● **PROBLEM STATEMENT**
Reproduce word for word the lines between those holding "### 2. Advanced" and "- Online learning with scikit-learn", inclusive, and nothing else from the data below.
....................
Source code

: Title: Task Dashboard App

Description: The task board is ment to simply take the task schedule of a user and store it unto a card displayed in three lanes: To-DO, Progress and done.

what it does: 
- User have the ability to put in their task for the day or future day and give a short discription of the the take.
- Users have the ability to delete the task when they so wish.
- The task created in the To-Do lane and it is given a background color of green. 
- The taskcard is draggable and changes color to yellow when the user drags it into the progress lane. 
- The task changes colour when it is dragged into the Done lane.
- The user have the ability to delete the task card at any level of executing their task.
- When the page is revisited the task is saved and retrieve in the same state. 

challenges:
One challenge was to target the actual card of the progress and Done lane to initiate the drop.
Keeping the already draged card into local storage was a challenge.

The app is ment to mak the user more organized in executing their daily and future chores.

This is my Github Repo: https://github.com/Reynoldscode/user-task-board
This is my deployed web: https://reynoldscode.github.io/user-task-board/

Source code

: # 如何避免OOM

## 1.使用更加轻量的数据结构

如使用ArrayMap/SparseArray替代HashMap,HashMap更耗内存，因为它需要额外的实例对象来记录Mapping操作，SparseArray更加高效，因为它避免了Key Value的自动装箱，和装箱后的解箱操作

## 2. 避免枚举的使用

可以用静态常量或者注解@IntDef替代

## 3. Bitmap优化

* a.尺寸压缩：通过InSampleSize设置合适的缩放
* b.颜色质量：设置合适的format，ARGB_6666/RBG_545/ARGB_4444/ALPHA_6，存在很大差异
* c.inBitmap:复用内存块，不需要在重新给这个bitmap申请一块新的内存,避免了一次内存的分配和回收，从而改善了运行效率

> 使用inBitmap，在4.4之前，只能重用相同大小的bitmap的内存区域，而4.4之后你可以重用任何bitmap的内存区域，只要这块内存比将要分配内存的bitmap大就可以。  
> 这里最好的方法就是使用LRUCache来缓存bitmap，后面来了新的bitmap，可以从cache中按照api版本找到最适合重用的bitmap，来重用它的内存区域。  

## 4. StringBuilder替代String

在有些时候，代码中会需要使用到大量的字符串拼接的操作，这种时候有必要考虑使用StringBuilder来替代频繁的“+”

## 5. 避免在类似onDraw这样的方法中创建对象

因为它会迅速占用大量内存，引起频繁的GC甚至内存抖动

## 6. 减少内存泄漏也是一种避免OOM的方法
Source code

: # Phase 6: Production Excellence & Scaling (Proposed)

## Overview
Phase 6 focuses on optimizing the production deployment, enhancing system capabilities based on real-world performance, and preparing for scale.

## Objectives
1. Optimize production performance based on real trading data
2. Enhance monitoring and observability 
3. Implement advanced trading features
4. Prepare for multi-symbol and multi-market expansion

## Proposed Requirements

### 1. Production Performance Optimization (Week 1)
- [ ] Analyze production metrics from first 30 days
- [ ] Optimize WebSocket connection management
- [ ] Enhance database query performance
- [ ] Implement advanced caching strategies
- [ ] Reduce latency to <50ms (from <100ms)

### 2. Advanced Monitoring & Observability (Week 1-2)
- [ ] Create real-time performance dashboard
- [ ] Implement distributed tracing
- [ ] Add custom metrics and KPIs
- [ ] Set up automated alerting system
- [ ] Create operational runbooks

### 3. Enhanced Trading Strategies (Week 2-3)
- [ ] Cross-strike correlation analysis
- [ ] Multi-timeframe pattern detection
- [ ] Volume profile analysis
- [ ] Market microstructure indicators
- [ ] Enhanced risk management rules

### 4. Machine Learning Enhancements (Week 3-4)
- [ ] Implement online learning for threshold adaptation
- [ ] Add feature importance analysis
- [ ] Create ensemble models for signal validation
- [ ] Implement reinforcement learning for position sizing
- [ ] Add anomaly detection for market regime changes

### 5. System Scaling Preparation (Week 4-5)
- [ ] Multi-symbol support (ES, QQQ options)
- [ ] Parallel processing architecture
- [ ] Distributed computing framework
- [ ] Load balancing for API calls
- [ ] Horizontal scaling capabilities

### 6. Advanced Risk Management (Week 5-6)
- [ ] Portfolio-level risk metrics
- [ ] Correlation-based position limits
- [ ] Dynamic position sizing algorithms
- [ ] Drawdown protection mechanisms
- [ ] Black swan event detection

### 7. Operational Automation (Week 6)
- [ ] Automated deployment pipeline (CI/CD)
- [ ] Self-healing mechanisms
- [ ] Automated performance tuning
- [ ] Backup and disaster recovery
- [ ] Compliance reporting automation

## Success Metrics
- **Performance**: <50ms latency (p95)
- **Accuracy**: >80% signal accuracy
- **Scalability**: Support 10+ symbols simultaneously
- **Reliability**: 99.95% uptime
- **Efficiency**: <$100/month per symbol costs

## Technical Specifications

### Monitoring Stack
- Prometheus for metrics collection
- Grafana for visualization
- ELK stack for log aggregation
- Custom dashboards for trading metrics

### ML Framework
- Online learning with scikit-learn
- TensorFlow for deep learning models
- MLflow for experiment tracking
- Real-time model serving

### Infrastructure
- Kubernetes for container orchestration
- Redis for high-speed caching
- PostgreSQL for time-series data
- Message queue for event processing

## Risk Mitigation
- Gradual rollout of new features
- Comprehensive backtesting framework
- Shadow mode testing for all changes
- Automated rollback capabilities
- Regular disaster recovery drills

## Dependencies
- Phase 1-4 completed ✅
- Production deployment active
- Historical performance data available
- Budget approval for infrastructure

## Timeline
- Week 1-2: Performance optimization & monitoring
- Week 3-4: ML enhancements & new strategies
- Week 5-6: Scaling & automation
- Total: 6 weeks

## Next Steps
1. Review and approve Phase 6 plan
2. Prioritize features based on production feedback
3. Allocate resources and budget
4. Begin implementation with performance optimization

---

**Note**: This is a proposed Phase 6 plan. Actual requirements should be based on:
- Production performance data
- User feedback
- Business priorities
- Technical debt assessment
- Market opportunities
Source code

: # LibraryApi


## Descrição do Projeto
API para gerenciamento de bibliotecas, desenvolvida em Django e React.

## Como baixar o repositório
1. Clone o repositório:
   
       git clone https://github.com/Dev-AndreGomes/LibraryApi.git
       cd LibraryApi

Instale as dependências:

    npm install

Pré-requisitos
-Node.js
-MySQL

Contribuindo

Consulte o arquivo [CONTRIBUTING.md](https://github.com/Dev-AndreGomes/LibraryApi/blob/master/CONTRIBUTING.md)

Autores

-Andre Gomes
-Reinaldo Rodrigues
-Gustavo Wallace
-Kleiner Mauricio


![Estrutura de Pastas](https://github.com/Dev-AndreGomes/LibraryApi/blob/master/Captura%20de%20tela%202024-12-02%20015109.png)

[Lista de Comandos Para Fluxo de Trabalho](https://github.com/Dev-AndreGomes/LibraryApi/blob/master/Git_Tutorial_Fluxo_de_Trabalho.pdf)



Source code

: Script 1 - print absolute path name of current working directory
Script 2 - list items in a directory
....................
● **SOLUTION TO THE EXERCISE**
### 2. Advanced Monitoring & Observability (Week 1-2)
- [ ] Create real-time performance dashboard
- [ ] Implement distributed tracing
- [ ] Add custom metrics and KPIs
- [ ] Set up automated alerting system
- [ ] Create operational runbooks

### 3. Enhanced Trading Strategies (Week 2-3)
- [ ] Cross-strike correlation analysis
- [ ] Multi-timeframe pattern detection
- [ ] Volume profile analysis
- [ ] Market microstructure indicators
- [ ] Enhanced risk management rules

### 4. Machine Learning Enhancements (Week 3-4)
- [ ] Implement online learning for threshold adaptation
- [ ] Add feature importance analysis
- [ ] Create ensemble models for signal validation
- [ ] Implement reinforcement learning for position sizing
- [ ] Add anomaly detection for market regime changes

### 5. System Scaling Preparation (Week 4-5)
- [ ] Multi-symbol support (ES, QQQ options)
- [ ] Parallel processing architecture
- [ ] Distributed computing framework
- [ ] Load balancing for API calls
- [ ] Horizontal scaling capabilities

### 6. Advanced Risk Management (Week 5-6)
- [ ] Portfolio-level risk metrics
- [ ] Correlation-based position limits
- [ ] Dynamic position sizing algorithms
- [ ] Drawdown protection mechanisms
- [ ] Black swan event detection

### 7. Operational Automation (Week 6)
- [ ] Automated deployment pipeline (CI/CD)
- [ ] Self-healing mechanisms
- [ ] Automated performance tuning
- [ ] Backup and disaster recovery
- [ ] Compliance reporting automation

## Success Metrics
- **Performance**: <50ms latency (p95)
- **Accuracy**: >80% signal accuracy
- **Scalability**: Support 10+ symbols simultaneously
- **Reliability**: 99.95% uptime
- **Efficiency**: <$100/month per symbol costs

## Technical Specifications

### Monitoring Stack
- Prometheus for metrics collection
- Grafana for visualization
- ELK stack for log aggregation
- Custom dashboards for trading metrics

### ML Framework
- Online learning with scikit-learn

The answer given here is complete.